▶ **Provided information**
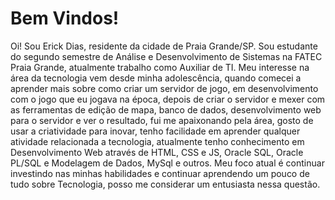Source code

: <h1> Bem Vindos! </h1>

Oi! Sou Erick Dias, residente da cidade de Praia Grande/SP. Sou estudante do segundo semestre de Análise e Desenvolvimento de Sistemas na FATEC Praia Grande,
atualmente trabalho como Auxiliar de TI. Meu interesse na área da tecnologia vem desde minha adolescência,
quando comecei a aprender mais sobre como criar um servidor de jogo, em desenvolvimento com o jogo que eu jogava na época,
depois de criar o servidor e mexer com as ferramentas de edição de mapa, banco de dados, 
desenvolvimento web para o servidor e ver o resultado, fui me apaixonando pela área, 
gosto de usar a criatividade para inovar, tenho facilidade em aprender qualquer atividade relacionada a tecnologia, 
atualmente tenho conhecimento em Desenvolvimento Web através de HTML, CSS e JS, Oracle SQL, Oracle PL/SQL e Modelagem de Dados, MySql e outros. 
Meu foco atual é continuar investindo nas minhas habilidades e continuar aprendendo um pouco de tudo sobre Tecnologia, 
posso me considerar um entusiasta nessa questão.

<!---
erickbeavis/erickbeavis is a ✨ special ✨ repository because its `README.md` (this file) appears on your GitHub profile.
You can click the Preview link to take a look at your changes.
--->
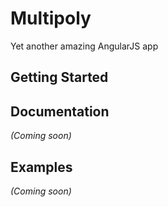 # Multipoly

Yet another amazing AngularJS app

## Getting Started

## Documentation
_(Coming soon)_

## Examples
_(Coming soon)_

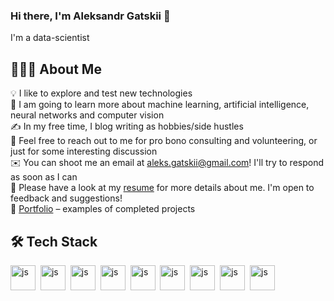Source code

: ### Hi there, I'm Aleksandr Gatskii 👋
I'm a data-scientist

## 👨🏻‍💻  About Me

💡 I like to explore and test new technologies <br>
🌱 I am going to learn more about machine learning, artificial intelligence, neural networks and computer vision <br>
✍️ In my free time, I blog writing as hobbies/side hustles <br>
💬 Feel free to reach out to me for pro bono consulting and volunteering, or just for some interesting discussion <br>
✉️ You can shoot me an email at aleks.gatskii@gmail.com! I'll try to respond as soon as I can <br>
📄 Please have a look at my [resume](https://drive.google.com/drive/folders/1SlAu-lADQrbTaUfSuBKD1HPrKmfWPkEi?usp=sharing) for more details about me. I'm open to feedback and suggestions! <br>
💼 [Portfolio](https://github.com/aleks-gatskii/Portfolio) – examples of completed projects

## 🛠️ Tech Stack

<img src="https://cdn.jsdelivr.net/gh/devicons/devicon/icons/python/python-original-wordmark.svg" title="js" width="40" height="40"/>&nbsp;
<img src="https://cdn.jsdelivr.net/gh/devicons/devicon/icons/jupyter/jupyter-original-wordmark.svg" title="js" width="40" height="40"/>&nbsp;
<img src="https://cdn.jsdelivr.net/gh/devicons/devicon/icons/pandas/pandas-original-wordmark.svg" title="js" width="40" height="40"/>&nbsp;
<img src="https://cdn.jsdelivr.net/gh/devicons/devicon/icons/ubuntu/ubuntu-plain-wordmark.svg" title="js" width="40" height="40"/>&nbsp;
<img src="https://cdn.jsdelivr.net/gh/devicons/devicon/icons/drupal/drupal-original-wordmark.svg" title="js" width="40" height="40"/>&nbsp;
<img src="https://cdn.jsdelivr.net/gh/devicons/devicon/icons/gimp/gimp-original-wordmark.svg" title="js" width="40" height="40"/>&nbsp;
<img src="https://cdn.jsdelivr.net/gh/devicons/devicon/icons/numpy/numpy-original-wordmark.svg" title="js" width="40" height="40"/>&nbsp;
<img src="https://cdn.jsdelivr.net/gh/devicons/devicon/icons/sqlite/sqlite-original-wordmark.svg" title="js" width="40" height="40"/>&nbsp;
<img src="https://cdn.jsdelivr.net/gh/devicons/devicon/icons/slack/slack-original-wordmark.svg" title="js" width="40" height="40"/>&nbsp;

▶ **Task item**
Once more, please print the whole listing exactly, omitting each image.

▶ **Your solution**
Source code

: <h1> Bem Vindos! </h1>

Oi! Sou Erick Dias, residente da cidade de Praia Grande/SP. Sou estudante do segundo semestre de Análise e Desenvolvimento de Sistemas na FATEC Praia Grande,
atualmente trabalho como Auxiliar de TI. Meu interesse na área da tecnologia vem desde minha adolescência,
quando comecei a aprender mais sobre como criar um servidor de jogo, em desenvolvimento com o jogo que eu jogava na época,
depois de criar o servidor e mexer com as ferramentas de edição de mapa, banco de dados, 
desenvolvimento web para o servidor e ver o resultado, fui me apaixonando pela área, 
gosto de usar a criatividade para inovar, tenho facilidade em aprender qualquer atividade relacionada a tecnologia, 
atualmente tenho conhecimento em Desenvolvimento Web através de HTML, CSS e JS, Oracle SQL, Oracle PL/SQL e Modelagem de Dados, MySql e outros. 
Meu foco atual é continuar investindo nas minhas habilidades e continuar aprendendo um pouco de tudo sobre Tecnologia, 
posso me considerar um entusiasta nessa questão.

<!---
erickbeavis/erickbeavis is a ✨ special ✨ repository because its `README.md` (this file) appears on your GitHub profile.
You can click the Preview link to take a look at your changes.
--->
 # Multipoly

Yet another amazing AngularJS app

## Getting Started

## Documentation
_(Coming soon)_

## Examples
_(Coming soon)_

Source code

: ### Hi there, I'm Aleksandr Gatskii 👋
I'm a data-scientist

## 👨🏻‍💻  About Me

💡 I like to explore and test new technologies <br>
🌱 I am going to learn more about machine learning, artificial intelligence, neural networks and computer vision <br>
✍️ In my free time, I blog writing as hobbies/side hustles <br>
💬 Feel free to reach out to me for pro bono consulting and volunteering, or just for some interesting discussion <br>
✉️ You can shoot me an email at aleks.gatskii@gmail.com! I'll try to respond as soon as I can <br>
📄 Please have a look at my [resume](https://drive.google.com/drive/folders/1SlAu-lADQrbTaUfSuBKD1HPrKmfWPkEi?usp=sharing) for more details about me. I'm open to feedback and suggestions! <br>
💼 [Portfolio](https://github.com/aleks-gatskii/Portfolio) – examples of completed projects

## 🛠️ Tech Stack

<img src="https://cdn.jsdelivr.net/gh/devicons/devicon/icons/python/python-original-wordmark.svg" title="js" width="40" height="40"/>&nbsp;
<img src="https://cdn.jsdelivr.net/gh/devicons/devicon/icons/jupyter/jupyter-original-wordmark.svg" title="js" width="40" height="40"/>&nbsp;
<img src="https://cdn.jsdelivr.net/gh/devicons/devicon/icons/pandas/pandas-original-wordmark.svg" title="js" width="40" height="40"/>&nbsp;
<img src="https://cdn.jsdelivr.net/gh/devicons/devicon/icons/ubuntu/ubuntu-plain-wordmark.svg" title="js" width="40" height="40"/>&nbsp;
<img src="https://cdn.jsdelivr.net/gh/devicons/devicon/icons/drupal/drupal-original-wordmark.svg" title="js" width="40" height="40"/>&nbsp;
<img src="https://cdn.jsdelivr.net/gh/devicons/devicon/icons/gimp/gimp-original-wordmark.svg" title="js" width="40" height="40"/>&nbsp;
<img src="https://cdn.jsdelivr.net/gh/devicons/devicon/icons/numpy/numpy-original-wordmark.svg" title="js" width="40" height="40"/>&nbsp;
<img src="https://cdn.jsdelivr.net/gh/devicons/devicon/icons/sqlite/sqlite-original-wordmark.svg" title="js" width="40" height="40"/>&nbsp;
<img src="https://cdn.jsdelivr.net/gh/devicons/devicon/icons/slack/slack-original-wordmark.svg" title="js" width="40" height="40"/>&nbsp;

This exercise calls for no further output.